The chemokine CXCL9 inhibits neoangiogenesis and liver fibrosis in vivo

Aims: Recently we identified CXCR3 and its ligand CXCL9 as an antifibrotic pathway in the liver (Wasmuth et al. Gastroenterology 2009). Notably, ligands of CXCR3 also have angiostatic actions, rendering them as potential therapeutic options in liver fibrosis. The aims of the current projects were to characterise neoangiogenesis in CXCR3-/- and wild-type mice after CCl4 treatment and to investigate the possibility of influencing experimental liver fibrosis and angiogenesis by systemic administration of CXCL9.

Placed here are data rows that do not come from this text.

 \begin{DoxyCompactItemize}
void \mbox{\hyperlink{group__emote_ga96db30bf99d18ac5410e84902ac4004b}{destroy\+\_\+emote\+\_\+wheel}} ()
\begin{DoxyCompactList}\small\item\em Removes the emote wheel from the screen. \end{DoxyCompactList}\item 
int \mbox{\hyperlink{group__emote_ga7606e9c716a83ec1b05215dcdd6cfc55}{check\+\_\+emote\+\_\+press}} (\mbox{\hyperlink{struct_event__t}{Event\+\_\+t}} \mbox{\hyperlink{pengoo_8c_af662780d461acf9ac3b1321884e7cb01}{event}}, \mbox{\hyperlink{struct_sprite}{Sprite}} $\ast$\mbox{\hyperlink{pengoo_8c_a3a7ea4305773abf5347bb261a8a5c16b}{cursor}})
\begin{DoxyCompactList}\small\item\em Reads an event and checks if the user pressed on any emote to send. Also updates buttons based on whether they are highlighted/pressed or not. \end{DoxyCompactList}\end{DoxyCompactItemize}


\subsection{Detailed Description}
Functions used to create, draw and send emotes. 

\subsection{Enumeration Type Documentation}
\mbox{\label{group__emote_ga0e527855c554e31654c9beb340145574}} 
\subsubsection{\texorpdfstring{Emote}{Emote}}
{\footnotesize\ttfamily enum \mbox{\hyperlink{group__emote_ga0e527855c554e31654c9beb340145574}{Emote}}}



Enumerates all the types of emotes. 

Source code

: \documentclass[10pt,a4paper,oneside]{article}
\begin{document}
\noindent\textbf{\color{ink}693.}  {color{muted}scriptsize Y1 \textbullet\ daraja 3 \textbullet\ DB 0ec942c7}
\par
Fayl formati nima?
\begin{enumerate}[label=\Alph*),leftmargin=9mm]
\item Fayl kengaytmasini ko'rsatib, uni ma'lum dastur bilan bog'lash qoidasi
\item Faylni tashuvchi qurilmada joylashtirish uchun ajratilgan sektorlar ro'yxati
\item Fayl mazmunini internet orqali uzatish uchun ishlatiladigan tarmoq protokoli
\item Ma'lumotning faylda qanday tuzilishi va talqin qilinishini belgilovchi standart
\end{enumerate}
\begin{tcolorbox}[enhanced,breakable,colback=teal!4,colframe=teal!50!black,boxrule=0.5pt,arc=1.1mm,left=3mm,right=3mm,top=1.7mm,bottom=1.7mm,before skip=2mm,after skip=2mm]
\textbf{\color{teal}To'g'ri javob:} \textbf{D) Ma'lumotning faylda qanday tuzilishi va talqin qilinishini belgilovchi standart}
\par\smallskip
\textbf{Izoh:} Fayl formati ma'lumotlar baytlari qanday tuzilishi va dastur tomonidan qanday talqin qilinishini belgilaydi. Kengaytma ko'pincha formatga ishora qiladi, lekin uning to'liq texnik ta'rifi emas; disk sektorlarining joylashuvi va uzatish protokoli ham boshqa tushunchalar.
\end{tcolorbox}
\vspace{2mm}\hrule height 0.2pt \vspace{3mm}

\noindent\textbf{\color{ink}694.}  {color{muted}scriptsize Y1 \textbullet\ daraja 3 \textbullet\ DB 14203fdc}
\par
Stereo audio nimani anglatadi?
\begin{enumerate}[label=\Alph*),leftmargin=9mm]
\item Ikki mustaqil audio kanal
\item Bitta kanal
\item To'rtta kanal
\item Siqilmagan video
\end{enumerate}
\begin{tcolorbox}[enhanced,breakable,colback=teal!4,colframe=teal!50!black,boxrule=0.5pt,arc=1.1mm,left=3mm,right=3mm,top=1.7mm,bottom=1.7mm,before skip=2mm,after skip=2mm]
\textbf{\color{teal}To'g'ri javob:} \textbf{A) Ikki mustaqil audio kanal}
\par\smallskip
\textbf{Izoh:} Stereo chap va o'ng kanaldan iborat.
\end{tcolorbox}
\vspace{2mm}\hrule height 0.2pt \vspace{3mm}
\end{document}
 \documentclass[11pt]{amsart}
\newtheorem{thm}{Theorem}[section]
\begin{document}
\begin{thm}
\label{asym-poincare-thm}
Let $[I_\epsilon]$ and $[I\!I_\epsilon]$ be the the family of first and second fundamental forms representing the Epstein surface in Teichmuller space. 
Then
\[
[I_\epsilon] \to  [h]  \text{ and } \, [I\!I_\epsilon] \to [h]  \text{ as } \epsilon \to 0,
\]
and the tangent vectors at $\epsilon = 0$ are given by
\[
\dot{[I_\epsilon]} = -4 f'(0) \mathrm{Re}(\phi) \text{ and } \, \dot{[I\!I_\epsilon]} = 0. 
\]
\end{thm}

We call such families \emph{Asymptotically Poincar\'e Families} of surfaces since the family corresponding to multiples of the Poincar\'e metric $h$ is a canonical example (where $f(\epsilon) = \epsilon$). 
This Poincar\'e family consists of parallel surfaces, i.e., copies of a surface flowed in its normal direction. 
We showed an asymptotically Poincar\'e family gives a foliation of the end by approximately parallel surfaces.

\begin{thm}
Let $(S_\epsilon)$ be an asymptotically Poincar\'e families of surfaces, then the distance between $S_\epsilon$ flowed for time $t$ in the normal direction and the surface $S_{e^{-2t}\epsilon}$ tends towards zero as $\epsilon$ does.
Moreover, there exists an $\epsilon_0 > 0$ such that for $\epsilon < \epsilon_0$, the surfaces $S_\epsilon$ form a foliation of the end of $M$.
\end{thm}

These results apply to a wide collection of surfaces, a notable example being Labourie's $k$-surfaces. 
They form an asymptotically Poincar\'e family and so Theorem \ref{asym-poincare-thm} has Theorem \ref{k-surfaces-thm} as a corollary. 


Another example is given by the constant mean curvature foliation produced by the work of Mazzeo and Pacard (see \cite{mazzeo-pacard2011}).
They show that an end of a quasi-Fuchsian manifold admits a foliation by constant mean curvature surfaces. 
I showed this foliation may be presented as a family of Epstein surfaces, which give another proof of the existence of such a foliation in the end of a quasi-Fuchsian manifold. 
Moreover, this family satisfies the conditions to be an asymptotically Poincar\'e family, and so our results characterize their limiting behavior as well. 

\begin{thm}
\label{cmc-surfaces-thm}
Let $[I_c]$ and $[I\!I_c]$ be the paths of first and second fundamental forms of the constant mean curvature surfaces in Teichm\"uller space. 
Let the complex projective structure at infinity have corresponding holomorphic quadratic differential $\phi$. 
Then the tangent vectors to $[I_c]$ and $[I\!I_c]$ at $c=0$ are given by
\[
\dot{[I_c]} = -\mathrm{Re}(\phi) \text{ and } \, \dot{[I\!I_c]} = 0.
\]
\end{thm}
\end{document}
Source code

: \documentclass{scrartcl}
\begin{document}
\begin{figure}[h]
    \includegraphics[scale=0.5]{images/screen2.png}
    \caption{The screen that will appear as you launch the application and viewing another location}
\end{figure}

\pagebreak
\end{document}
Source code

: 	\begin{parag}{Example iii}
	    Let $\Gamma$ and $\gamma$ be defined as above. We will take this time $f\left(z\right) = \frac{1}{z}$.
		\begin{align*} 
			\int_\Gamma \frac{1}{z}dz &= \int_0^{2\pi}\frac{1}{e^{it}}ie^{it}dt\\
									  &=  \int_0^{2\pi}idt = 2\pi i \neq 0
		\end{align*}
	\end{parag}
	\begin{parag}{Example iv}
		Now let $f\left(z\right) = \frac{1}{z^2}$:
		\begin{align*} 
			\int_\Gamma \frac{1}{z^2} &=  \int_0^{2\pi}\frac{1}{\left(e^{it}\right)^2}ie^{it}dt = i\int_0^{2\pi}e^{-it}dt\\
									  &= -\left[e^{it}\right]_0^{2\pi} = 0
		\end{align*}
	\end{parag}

Methods: Liver fibrosis was induced by repeated injections of CCl4 in CXCR3-/- and wild-type mice. In a separate experiment, CXCL9 or vehicle was administered concomitantly with CCl4 to wild-type mice for 6 weeks. Angiogenesis was quantified by fluorescence staining of CD31 and in vivo by VEGFR2 enrichment using fluorescence tomography. Fibrosis was assessed by staging of histology after sirius red staining. In vitro, chemotaxis of endothelial cells to VEGF and its inhibition by CXCL9 was analyzed by Boyden chamber experiments. Proliferation of endothelial cells was performed by Scratch and BRDU assay.

Results: Treatment of wild-type mice with CCl4 resulted in strongly enhanced neoangiogenesis. Compared to wild-type mice, CXCR3-/- mice showed a further significant increase of angiogenesis (p<0.01) and VEGFR2 levels in vivo. Notably, the systemic application of CXCL9 led to a significant inhibition of angiogenesis as well as of liver fibrosis (p<0.05). Functionally, CXCL9 represses the chemotactic and proliferative effect of VEGF on endothelial cells (p<0.05) in vitro.

Discussion: Genetic deletion of CXCR3 leads to enhanced liver fibrosis associated with increased angiogenesis that can be inhibited by systemic application of CXCL9. The modulation of angiogenesis and liver fibrosis by CXCL9 could be a promising target for new therapeutic approaches in chronic liver diseases.